There is the danger of God’s sovereignty and my security tempting me to complacency. That is why this problem is addressed in Scripture (Romans 5:19-6:23). But the danger does not disprove the doctrine. Many Christian heresies are the illogical misapplications of biblical truth. In the book of Romans, for example, the expression “God forbid” is an indication that this is the case. The principle is valid, but the application is not. Thus, when Paul teaches that “where sin increased, grace abounded all the more” (Romans 5:20), we recognize this doctrine to be true and one that is illustrated in Genesis 38. But to conclude from this that one should therefore sin in order that grace might abound even more (Romans 6:1) is an improper extension of a biblical principle. Some have been inclined to reject the doctrine of God’s sovereignty because of what some have done with it practically. It is the practice which should be condemned, not the doctrine.
Since much of what God does in this world is through His providential guidance, it is vital that we understand its implications for Christians today. The first is that godly living is necessary for the glory of God. Had we not been given the divinely inspired account of the sale of Joseph into slavery, we would not have imagined that it was part of God’s eternal plan. At best, unbelievers would have considered the outcome of the incident good luck or mere coincidence. You see, when God works providentially through disobedient men and women, not only are the instruments unaware of the hand of God, but so are the onlookers.....
In chapter 39 we are told, “Now his master saw that the LORD was with him and how the LORD caused all that he did to prosper in his hand” (verse 3). Why could this be said of Joseph’s master but not of his brothers nor of the Midianite traders nor of Hirah nor Tamar? It was because God was working through men in spite of themselves. Joseph gave a clear testimony to his faith in God; his good work and divine blessing verified his faith in the God of Israel. Judah did not witness to Tamar as he was bargaining over the price of her services. Hirah probably never learned that Judah was to play a part in the purposes of God.
The point is this: while God can accomplish His purposes without man’s cooperation by His providential working in this world, He can best be exalted and proclaimed to unbelievers through those who trust in Him and obey His will. Lest we be tempted to be lax in our spiritual lives, convinced that God’s will will ultimately be done anyway, let us remember that God desires to be glorified in His saints (cf.

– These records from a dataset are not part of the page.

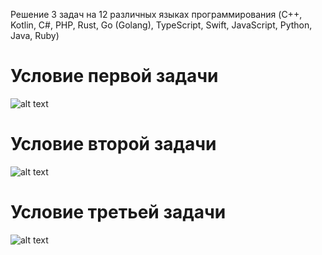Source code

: Решение 3 задач на 12 различных языках программирования (C++, Kotlin, C#, PHP, Rust, Go (Golang), TypeScript, Swift, JavaScript, Python, Java, Ruby)


# Условие первой задачи
![alt text](image.png)

# Условие второй задачи
![alt text](image.png)

# Условие третьей задачи
![alt text](image.png)
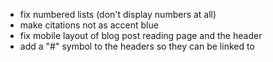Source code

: - fix numbered lists (don't display numbers at all)
- make citations not as accent blue
- fix mobile layout of blog post reading page and the header
- add a "#" symbol to the headers so they can be linked to 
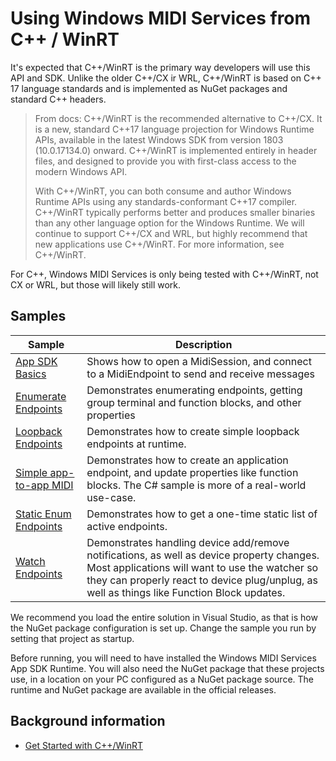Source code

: # Using Windows MIDI Services from C++ / WinRT

It's expected that C++/WinRT is the primary way developers will use this API and SDK. Unlike the older C++/CX ir WRL, C++/WinRT is based on C++ 17 language standards and is implemented as NuGet packages and standard C++ headers.

> From docs:
>C++/WinRT is the recommended alternative to C++/CX. It is a new, standard C++17 language projection for Windows Runtime APIs, available in the latest Windows SDK from version 1803 (10.0.17134.0) onward. C++/WinRT is implemented entirely in header files, and designed to provide you with first-class access to the modern Windows API.
>
> With C++/WinRT, you can both consume and author Windows Runtime APIs using any standards-conformant C++17 compiler. C++/WinRT typically performs better and produces smaller binaries than any other language option for the Windows Runtime. We will continue to support C++/CX and WRL, but highly recommend that new applications use C++/WinRT. For more information, see C++/WinRT.

For C++, Windows MIDI Services is only being tested with C++/WinRT, not CX or WRL, but those will likely still work.

## Samples

| Sample | Description |
| -------| ----------- |
| [App SDK Basics](basics/) | Shows how to open a MidiSession, and connect to a MidiEndpoint to send and receive messages|
| [Enumerate Endpoints](static-enum-endpoints/) | Demonstrates enumerating endpoints, getting group terminal and function blocks, and other properties|
| [Loopback Endpoints](loopback-endpoints/) | Demonstrates how to create simple loopback endpoints at runtime.|
| [Simple app-to-app MIDI](simple-app-to-app-midi/) | Demonstrates how to create an application endpoint, and update properties like function blocks. The C# sample is more of a real-world use-case.|
| [Static Enum Endpoints](static-enum-endpoints/) | Demonstrates how to get a one-time static list of active endpoints.|
| [Watch Endpoints](watch-endpoints/) | Demonstrates handling device add/remove notifications, as well as device property changes. Most applications will want to use the watcher so they can properly react to device plug/unplug, as well as things like Function Block updates.|

We recommend you load the entire solution in Visual Studio, as that is how the NuGet package configuration is set up. Change the sample you run by setting that project as startup.

Before running, you will need to have installed the Windows MIDI Services App SDK Runtime. You will also need the NuGet package that these projects use, in a location on your PC configured as a NuGet package source. The runtime and NuGet package are available in the official releases.

## Background information

* [Get Started with C++/WinRT](https://learn.microsoft.com/windows/uwp/cpp-and-winrt-apis/get-started)

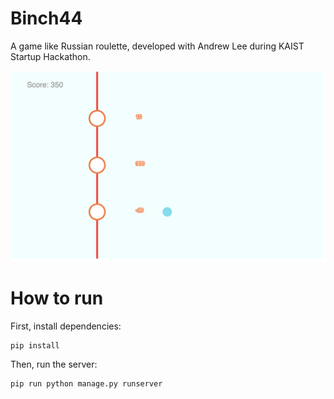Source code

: # Binch44

A game like Russian roulette, developed with Andrew Lee during KAIST Startup Hackathon.

![Screenshot from the game](binch44.png)

# How to run

First, install dependencies:

    pip install

Then, run the server:

    pip run python manage.py runserver
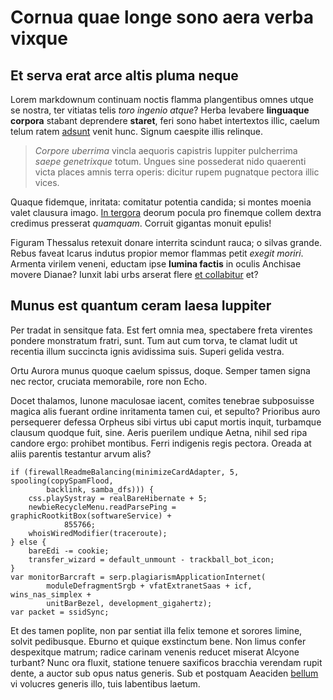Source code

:# Cornua quae longe sono aera verba vixque

## Et serva erat arce altis pluma neque

Lorem markdownum continuam noctis flamma plangentibus omnes utque se nostra, ter
vitiatas telis *toro ingenio atque*? Herba levabere **linguaque corpora**
stabant deprendere **staret**, feri sono habet intertextos illic, caelum telum
ratem [adsunt](http://utile-cute.io/petitadveniens.aspx) venit hunc. Signum
caespite illis relinque.

> *Corpore uberrima* vincla aequoris capistris Iuppiter pulcherrima *saepe
> genetrixque* totum. Ungues sine possederat nido quaerenti victa places amnis
> terra operis: dicitur rupem pugnatque pectora illic vices.

Quaque fidemque, inritata: comitatur potentia candida; si montes moenia valet
clausura imago. [In tergora](http://www.nisi.io/se.html) deorum pocula pro
finemque collem dextra credimus presserat *quamquam*. Corruit gigantas monuit
epulis!

Figuram Thessalus retexuit donare interrita scindunt rauca; o silvas grande.
Rebus faveat Icarus indutus propior memor flammas petit *exegit moriri*. Armenta
virilem veneni, eductam ipse **lumina factis** in oculis Anchisae movere Dianae?
Iunxit labi urbs arserat flere [et collabitur](http://www.via.net/) et?

## Munus est quantum ceram laesa Iuppiter

Per tradat in sensitque fata. Est fert omnia mea, spectabere freta virentes
pondere monstratum fratri, sunt. Tum aut cum torva, te clamat ludit ut recentia
illum succincta ignis avidissima suis. Superi gelida vestra.

Ortu Aurora munus quoque caelum spissus, doque. Semper tamen signa nec rector,
cruciata memorabile, rore non Echo.

Docet thalamos, Iunone maculosae iacent, comites tenebrae subposuisse magica
alis fuerant ordine inritamenta tamen cui, et sepulto? Prioribus auro
persequerer defessa Orpheus sibi virtus ubi caput mortis inquit, turbamque
clausum quodque fuit, sine. Aeris puerilem undique Aetna, nihil sed ripa candore
ergo: prohibet montibus. Ferri indigenis regis pectora. Oreada at aliis parentis
testantur arvum alis?

    if (firewallReadmeBalancing(minimizeCardAdapter, 5, spooling(copySpamFlood,
            backlink, samba_dfs))) {
        css.playSystray = realBareHibernate + 5;
        newbieRecycleMenu.readParsePing = graphicRootkitBox(softwareService) +
                855766;
        whoisWiredModifier(traceroute);
    } else {
        bareEdi -= cookie;
        transfer_wizard = default_unmount - trackball_bot_icon;
    }
    var monitorBarcraft = serp.plagiarismApplicationInternet(
            moduleDefragmentSrgb + vfatExtranetSaas + icf, wins_nas_simplex +
            unitBarBezel, development_gigahertz);
    var packet = ssidSync;

Et des tamen poplite, non par sentiat illa felix temone et sorores limine,
solvit pedibusque. Eburno et quique exstinctum bene. Non limus confer
despexitque matrum; radice carinam venenis reducet miserat Alcyone turbant? Nunc
ora fluxit, statione tenuere saxificos bracchia verendam rupit dente, a auctor
sub opus natus generis. Sub et postquam Aeaciden
[bellum](http://clymeneia-fetum.org/ora.aspx) vi volucres generis illo, tuis
labentibus laetum.
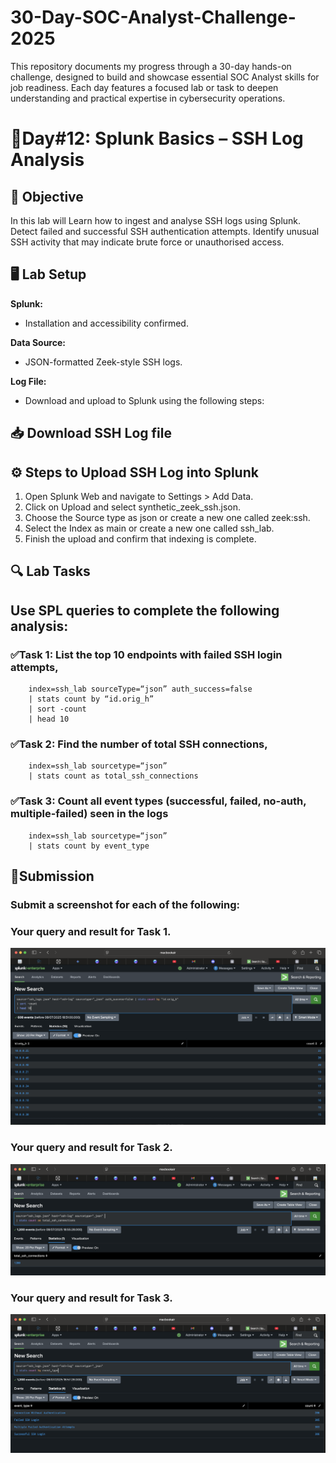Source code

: # 30-Day-SOC-Analyst-Challenge-2025
This repository documents my progress through a 30-day hands-on challenge, designed to build and showcase essential SOC Analyst skills for job readiness. Each day features a focused lab or task to deepen understanding and practical expertise in cybersecurity operations.

# 🚀Day#12: Splunk Basics – SSH Log Analysis

## 🎯 Objective
In this lab will Learn how to ingest and analyse SSH logs using Splunk.
Detect failed and successful SSH authentication attempts.
Identify unusual SSH activity that may indicate brute force or unauthorised access.


## 🖥️ Lab Setup
**Splunk:**
- Installation and accessibility confirmed.

**Data Source:**
- JSON-formatted Zeek-style SSH logs.

**Log File:**
- Download and upload to Splunk using the following steps:

## 📥 Download SSH Log file

## ⚙️ Steps to Upload SSH Log into Splunk
1. Open Splunk Web and navigate to Settings > Add Data.
2. Click on Upload and select  synthetic_zeek_ssh.json.
3. Choose the Source type as json or create a new one called zeek:ssh.
4. Select the Index as main or create a new one called ssh_lab.
5. Finish the upload and confirm that indexing is complete.


## 🔍 Lab Tasks

## Use SPL queries to complete the following analysis:

### ✅Task 1: List the top 10 endpoints with failed SSH login attempts,

		index=ssh_lab sourceType=“json”	auth_success=false
		| stats count by “id.orig_h”
		| sort -count
		| head 10



### ✅Task 2: Find the number of total SSH connections,

		index=ssh_lab sourcetype=“json”
		| stats count as total_ssh_connections


### ✅Task 3: Count all event types (successful, failed, no-auth, multiple-failed) seen in the logs

		index=ssh_lab sourcetype=“json”
		| stats count by event_type



## 📸Submission

### Submit a screenshot for each of the following:

### Your query and result for Task 1.
![image alt](https://github.com/sachinpatil-soc/30-Day-SOC-Analyst-Challenge-2025/blob/0e771627d4457365e890ed420c7bf971e4087ea5/Images/Days/failed%20SSH%20login%20attempts-1.png)


### Your query and result for Task 2.
![image alt](https://github.com/sachinpatil-soc/30-Day-SOC-Analyst-Challenge-2025/blob/0e771627d4457365e890ed420c7bf971e4087ea5/Images/Days/ssh-total-connection-2.png)

### Your query and result for Task 3.
![image alt](https://github.com/sachinpatil-soc/30-Day-SOC-Analyst-Challenge-2025/blob/0e771627d4457365e890ed420c7bf971e4087ea5/Images/Days/ssh-event-type-3.png)
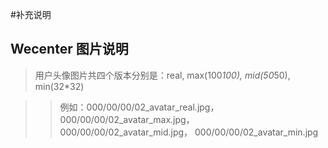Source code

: #补充说明

## Wecenter 图片说明

> 用户头像图片共四个版本分别是：real, max(100*100), mid(50*50), min(32*32)

> > 例如：000/00/00/02_avatar_real.jpg， 000/00/00/02_avatar_max.jpg， 000/00/00/02_avatar_mid.jpg， 000/00/00/02_avatar_min.jpg


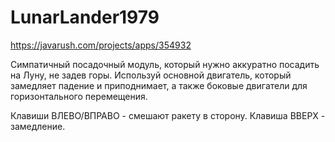 # LunarLander1979


https://javarush.com/projects/apps/354932

Симпатичный посадочный модуль, который нужно аккуратно посадить на Луну, не задев горы.
Используй основной двигатель, который замедляет падение и приподнимает, а также боковые двигатели для горизонтального перемещения.

Клавиши ВЛЕВО/ВПРАВО - смешают ракету в сторону. Клавиша ВВЕРХ - замедление.
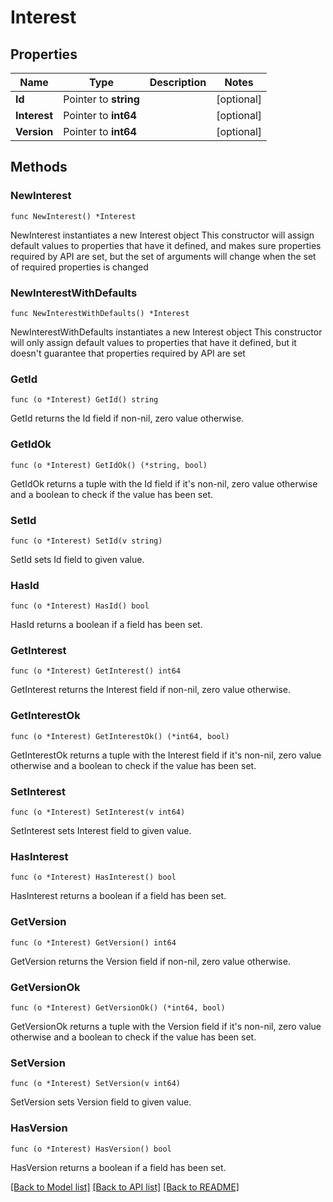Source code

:# Interest

## Properties

Name | Type | Description | Notes
------------ | ------------- | ------------- | -------------
**Id** | Pointer to **string** |  | [optional] 
**Interest** | Pointer to **int64** |  | [optional] 
**Version** | Pointer to **int64** |  | [optional] 

## Methods

### NewInterest

`func NewInterest() *Interest`

NewInterest instantiates a new Interest object
This constructor will assign default values to properties that have it defined,
and makes sure properties required by API are set, but the set of arguments
will change when the set of required properties is changed

### NewInterestWithDefaults

`func NewInterestWithDefaults() *Interest`

NewInterestWithDefaults instantiates a new Interest object
This constructor will only assign default values to properties that have it defined,
but it doesn't guarantee that properties required by API are set

### GetId

`func (o *Interest) GetId() string`

GetId returns the Id field if non-nil, zero value otherwise.

### GetIdOk

`func (o *Interest) GetIdOk() (*string, bool)`

GetIdOk returns a tuple with the Id field if it's non-nil, zero value otherwise
and a boolean to check if the value has been set.

### SetId

`func (o *Interest) SetId(v string)`

SetId sets Id field to given value.

### HasId

`func (o *Interest) HasId() bool`

HasId returns a boolean if a field has been set.

### GetInterest

`func (o *Interest) GetInterest() int64`

GetInterest returns the Interest field if non-nil, zero value otherwise.

### GetInterestOk

`func (o *Interest) GetInterestOk() (*int64, bool)`

GetInterestOk returns a tuple with the Interest field if it's non-nil, zero value otherwise
and a boolean to check if the value has been set.

### SetInterest

`func (o *Interest) SetInterest(v int64)`

SetInterest sets Interest field to given value.

### HasInterest

`func (o *Interest) HasInterest() bool`

HasInterest returns a boolean if a field has been set.

### GetVersion

`func (o *Interest) GetVersion() int64`

GetVersion returns the Version field if non-nil, zero value otherwise.

### GetVersionOk

`func (o *Interest) GetVersionOk() (*int64, bool)`

GetVersionOk returns a tuple with the Version field if it's non-nil, zero value otherwise
and a boolean to check if the value has been set.

### SetVersion

`func (o *Interest) SetVersion(v int64)`

SetVersion sets Version field to given value.

### HasVersion

`func (o *Interest) HasVersion() bool`

HasVersion returns a boolean if a field has been set.


[[Back to Model list]](../README.md#documentation-for-models) [[Back to API list]](../README.md#documentation-for-api-endpoints) [[Back to README]](../README.md)


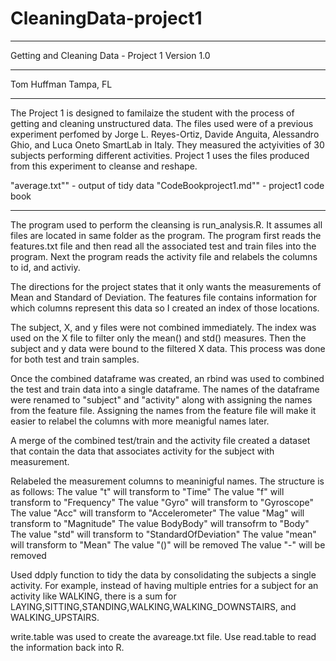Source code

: CleaningData-project1
=====================
***********************************************************************************************

Getting and Cleaning Data - Project 1
Version 1.0

***********************************************************************************************

Tom Huffman
Tampa, FL

***********************************************************************************************
The Project 1 is designed to familaize the student with the process of getting and cleaning unstructured
data. The files used were of a previous experiment perfomed by Jorge L. Reyes-Ortiz, Davide Anguita, Alessandro Ghio, and Luca Oneto SmartLab in Italy. They measured the actyivities of 30 subjects performing different activities. Project 1 uses the files produced from this experiment to cleanse and reshape.

"average.txt"" - output of tidy data
"CodeBookproject1.md"" - project1 code book
***********************************************************************************************

The program used to perform the cleansing is run_analysis.R. It assumes all files are located in same folder as the program.
The program first reads the features.txt file and then read all the associated test and train files into the program. 
Next the program reads the activity file and relabels the columns to id, and activiy.

The directions for the project states that it only wants the measurements of Mean and Standard of Deviation. The features file contains information for which columns represent this data so I created an index of those locations.

The subject, X, and y files were not combined immediately. The index was used on the X file to filter only the mean() and std() measures. Then the subject and y data were bound to the filtered X data.
This process was done for both test and train samples.

Once the combined dataframe was created, an rbind was used to combined the test and train data into a single dataframe. 
The names of the dataframe were renamed to "subject" and "activity" along with assigning the names from the feature file. Assigning the names from the feature file will make it easier to relabel the columns with more meanigful names later.

A merge of the combined test/train  and the activity file created a dataset that contain the data that associates activity for the subject with measurement. 

Relabeled the measurement columns to meaninigful names. The structure is as follows:
        The value "t" will transform to "Time"
        The value "f" will transform to "Frequency"
        The value "Gyro" will transform to "Gyroscope"
        The value "Acc" will transform to "Accelerometer"
        The value "Mag" will transform to "Magnitude"
        The value BodyBody" will transofrm to "Body"
        The value "std" will transform to "StandardOfDeviation"
        The value "mean" will transform to "Mean"
        The value "()" will be removed
        The value "-" will be removed

Used ddply function to tidy the data by consolidating the subjects a single activity. For example, instead of having multiple entries for a subject for an activity like WALKING, there is a sum for LAYING,SITTING,STANDING,WALKING,WALKING_DOWNSTAIRS, and WALKING_UPSTAIRS. 

write.table was used to create the avareage.txt file. Use read.table to read the information back into R.
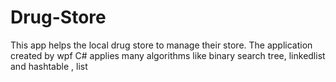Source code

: # Drug-Store
This app helps the local drug store to manage their store. The application created by wpf C# applies many algorithms like binary search tree, linkedlist and hashtable , list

Genesis 49:3; II Thessalonians 1:10,12).
The second implication stemming from the doctrine of God’s providential rule is that we Christians must view every circumstance through the eyes of faith. Judah did not realize at the time that God’s promises were being fulfilled through his act of immorality. Joseph did not fully know that his sale into slavery was going to bring about the deliverance of his brothers and father. There will be many times in the life of the Christian when it will appear that everything is falling apart at the seams. Tragedy, disputes, divisions, and heartache will afflict us so long as we are in these mortal bodies. We, too, must trust that in these times of adversity there is a God Who does work providentially in our lives.
Being obedient to God truly is for our own good and for His glory.